Furthermore, even if Key didn't know what was happening with the OIA for Goff's briefing notes, someone (or some people) in his office did. And the evidence seems pretty incontrovertable to me that someone from that office was telling a certain blogger whom we don't name all about it.

Let's accept that this certain blogger we don't name somehow was smart enough to swiftly leap in with an OIA request to the SIS that just happened to ask for exactly the information most damaging to Goff. We'll give him that credit as an act of charity. We're then expected to believe that this person (based on his correspondence with others as the OIA was being processed):

  • Accurately predicted that the SIS would declassify the briefing notes, so as to make them available publicly;
  • Accurately predicted that the SIS was expediting his OIA request on a "public interest" basis;
  • Accurately predicted that the information that was coming would be "explosive" and extremely damaging to Goff;
  • Accurately predicted the day that the OIA information would arrive, despite this release occuring far more quickly than other OIA releases from the SIS.

Or, alternatively, we may believe that he was being informed all the way along as to what was happening with his request and what he'd be getting back from the SIS. And given the choice between a conspiracy and five random acts of luck, I'm going to go with the conspiracy in this particular case, thanks very much.

Now, whether we find out exactly what happened here depends on what the Inspector-General of Intelligence and Security uncovers in her investigation into the matter. I have absolute faith and confidence in that person, Cheryl Gwyn, to act in an honourable and proper fashion. But here's my concern.
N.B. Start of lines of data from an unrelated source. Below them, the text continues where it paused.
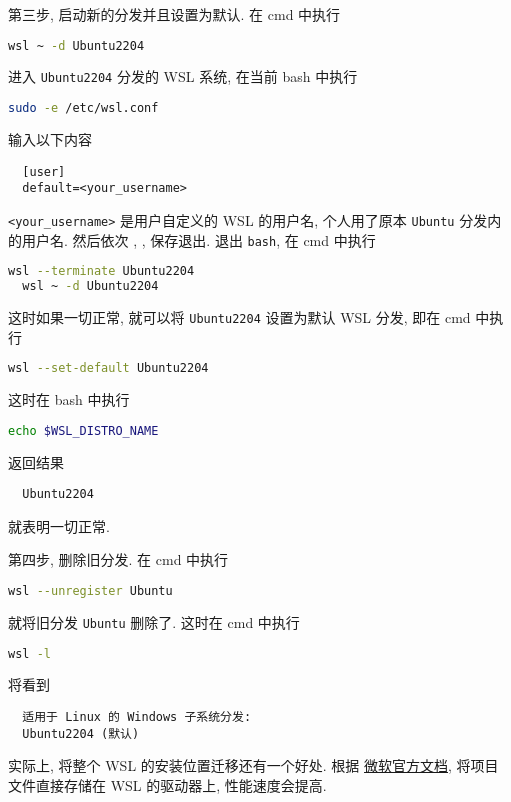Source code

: 第三步,
启动新的分发并且设置为默认.
在 \textsf{cmd} 中执行
\begin{lstlisting}[language=bash]
  wsl ~ -d Ubuntu2204
\end{lstlisting}
进入 \texttt{Ubuntu2204} 分发的 WSL 系统,
在当前 \textsf{bash} 中执行
\begin{lstlisting}[language=bash]
  sudo -e /etc/wsl.conf
\end{lstlisting}
输入以下内容
\begin{lstlisting}
  [user]
  default=<your_username>
\end{lstlisting}
\texttt{<your\_username>} 是用户自定义的 WSL 的用户名,
个人用了原本 \texttt{Ubuntu} 分发内的用户名.
然后依次 , , \keys{\enter} 保存退出.
退出 \texttt{bash},
在 \textsf{cmd} 中执行
\begin{lstlisting}[language=bash]
  wsl --terminate Ubuntu2204
  wsl ~ -d Ubuntu2204
\end{lstlisting}
这时如果一切正常,
就可以将 \texttt{Ubuntu2204} 设置为默认 WSL 分发,
即在 \textsf{cmd} 中执行
\begin{lstlisting}[language=bash]
  wsl --set-default Ubuntu2204
\end{lstlisting}
这时在 \textsf{bash} 中执行
\begin{lstlisting}[language=bash]
  echo $WSL_DISTRO_NAME
\end{lstlisting}
返回结果
\begin{lstlisting}
  Ubuntu2204
\end{lstlisting}
就表明一切正常.

第四步,
删除旧分发.
在 \textsf{cmd} 中执行
\begin{lstlisting}[language=bash]
  wsl --unregister Ubuntu
\end{lstlisting}
就将旧分发 \texttt{Ubuntu} 删除了.
这时在 \textsf{cmd} 中执行
\begin{lstlisting}[language=bash]
  wsl -l
\end{lstlisting}
将看到
\begin{lstlisting}
  适用于 Linux 的 Windows 子系统分发:
  Ubuntu2204 (默认)
\end{lstlisting}

实际上,
将整个 WSL 的安装位置迁移还有一个好处.
根据%
\href{https://learn.microsoft.com/zh-cn/windows/wsl/filesystems#file-storage-and-performance-across-file-systems}{微软官方文档},
将项目文件直接存储在 WSL 的驱动器上,
性能速度会提高.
Under the Inspector-General of Intelligence and Security Act 1996, s.11, the Inspector-General can make inquiries into the activities of "an intelligence and security agency". But I'll bet a large amount of money that any collusion with a blogger whom we do not name about his OIA request did not come from the SIS. It will have been someone in the PM's office that was involved. Which is not "an intelligence and security agency" under the legislation.

So, the terms of reference for the Inspector-General's inquiry then become very, very interesting. Can she actually look at the thing that needs looking at? In the press release about the inquiry, we're told that it:

will consider whether:

• the NZSIS acted properly and within the law (including its statutory obligation of political neutrality) when it considered and responded to an Official Information Act request from Mr Slater in July and August 2011;

• the documents released to Mr Slater were properly declassified; and

• other requests for similar information were treated in a manner consistent with the treatment of Mr Slater’s request.

These obviously are important issues (especially the last one). But they don't appear to cover the most important question. What did the Prime Minister's Office (which is, remember, the equivalent of the Prime Minister himself) have to do with feeding information about the SIS's briefing to Goff to a certain blogger whom we don't name?